In Athens there are many types of streets: The wide, old style boulevards, lined with trees and stately buildings, narrow streets with steps, climbing, because of the morphology of the soil, wary with rocky hills…Athens does not have a monumental character because it was built piece by piece; at one place the commercial center, at another the new town, somewhere else a little insufficient park. Streets dipped in light, alleys lost in the shade, covered passages and markets. Busy streets, deserted streets, practically useless but with a unique charm. The street: a concrete space observed by the vigilant eyes of the windows of the houses.” [3]

It goes without saying that cultural planning without such observing eyes of poets and artists is impossible. A main thesis of this study will be, therefore, how to bring into planning not only culture but those who can express best observations especially when details matter by showing how things are to be understood as a way of life.
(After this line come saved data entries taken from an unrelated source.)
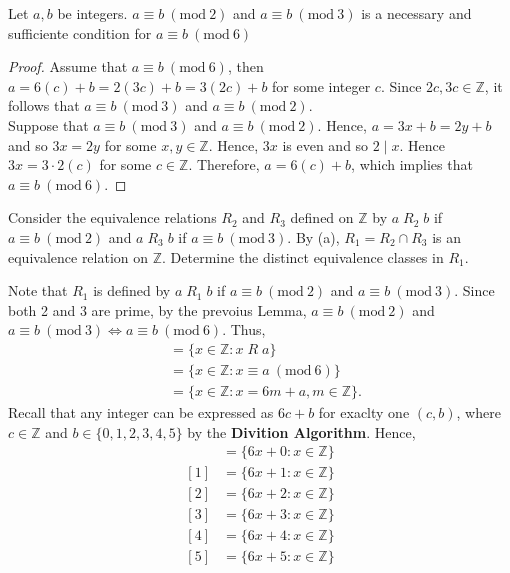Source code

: \documentclass[12pt]{article}
\newcommand{\Z}{\mathbb{Z}}
\newcommand{\Mod}[1]{\ (\mathrm{mod}\ #1)}
\newenvironment{lemma}[2][Lemma]{\begin{trivlist}
		\item[\hskip \labelsep {\bfseries #1}\hskip \labelsep {\bfseries #2.}]}{\end{trivlist}}
\newenvironment{problem}[2][Problem]{\begin{trivlist}
		\item[\hskip \labelsep {\bfseries #1}\hskip \labelsep {\bfseries #2.}]}{\end{trivlist}}
\newenvironment{solution}[2][Solution]{\begin{trivlist}
		\item[\hskip \labelsep {\bfseries #1}\hskip \labelsep {\bfseries #2.}]}{\end{trivlist}}
\begin{document}
\begin{problem}{41}
\begin{enumerate}[label=(\alph*)]
 		\begin{lemma}{8.4.1}
 			Let  $a,b$ be integers. $a \equiv b \Mod{2}$ and $a\equiv b \Mod{3}$ is a necessary and sufficiente condition for $a\equiv b \Mod{6}$
 			\begin{proof}
 				Assume that $a\equiv b \Mod{6}$, then $a=6(c) +b = 2(3c) + b = 3(2c)+b$ for some integer $c$. Since $2c,3c\in \Z$, it follows that $a \equiv b \Mod{3}$ and $a\equiv b \Mod{2}$. \\
 				Suppose that $a \equiv b \Mod{3}$ and $a\equiv b \Mod{2}$. Hence, $a=3x+b=2y+b$ and so $3x=2y$ for some $x,y\in \Z$. Hence, $3x$ is even and so $2 \mid x$.  Hence $3x = 3\cdot 2(c)$ for some $c\in \Z$. Therefore, $a=6(c) + b$, which implies that $a\equiv b \Mod{6}$.
 			\end{proof}
 		\end{lemma}
 			\item Consider the equivalence relations $R_{2}$ and $R_{3}$ defined on $\Z$ by $a\; R_{2} \;b$ if $a\equiv b \Mod 2$ and $a\; R_{3}\; b$ if $a\equiv b \Mod{3}$. By (a), $R_{1} = R_{2}\cap R_{3}$ is an equivalence relation on $\Z$. Determine the distinct equivalence classes in $R_{1}$.
 			\begin{solution}{b}
 				Note that $R_{1}$ is defined by $a\; R_{1}\; b$ if $a\equiv b \Mod 2$ and $a\equiv b \Mod{3}$. Since both 2 and 3 are prime, by the prevoius Lemma, $a\equiv b \Mod 2$ and $a\equiv b \Mod{3} \iff a\equiv b\Mod{6}$. Thus, 
 				\begin{align*}
 					[a] &= \{x\in \Z:x\; R\;a\}\\
 					&= \{x\in \Z: x\equiv a\Mod{6}\}\\
 					&= \{x\in \Z: x = 6m + a, m\in \Z\}.
 				\end{align*}
 			Recall that any integer can be expressed as $6c+b$ for exaclty one $(c,b)$, where $c\in \Z$ and $b\in \{0,1,2,3,4,5\}$ by the \textbf{Divition Algorithm}. Hence,
 			\begin{align*}
 				[0] &= \{6x+0:x\in \Z\}\\
 				[1] &= \{6x+1:x\in \Z\}\\
 				[2] &= \{6x+2:x\in \Z\}\\
 				[3] &= \{6x+3:x\in \Z\}\\
 				[4] &= \{6x+4:x\in \Z\}\\
 				[5] &= \{6x+5:x\in \Z\}\\
 			\end{align*}
 			\end{solution}
  		\end{enumerate}
 	\end{problem}
\end{document}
A symmetry can be imagined by which society becomes the pivot point for linkages between culture, economy and politics. That means the structural disposition is not to re-unify society, but to maintain a symmetry of relationships in the interest to gain something out of the urban space. As this is but a theoretical introduction to the notion of a cultural economy in the making, naturally planning without taking culture into consideration would miss out perceiving the linkage between human development and development of cultural resources. In the case of the latter, language linked to sharing of values and of stories forms communication patterns which are themselves reflective of human and social relationships. They become typified as much as they are 'rational' to a certain extent to other than mere materialistic motives i.e. the wish to gain money. In that sense, the interdependence between civil society and urban governance becomes an expression of the prevailing culture in that specific city.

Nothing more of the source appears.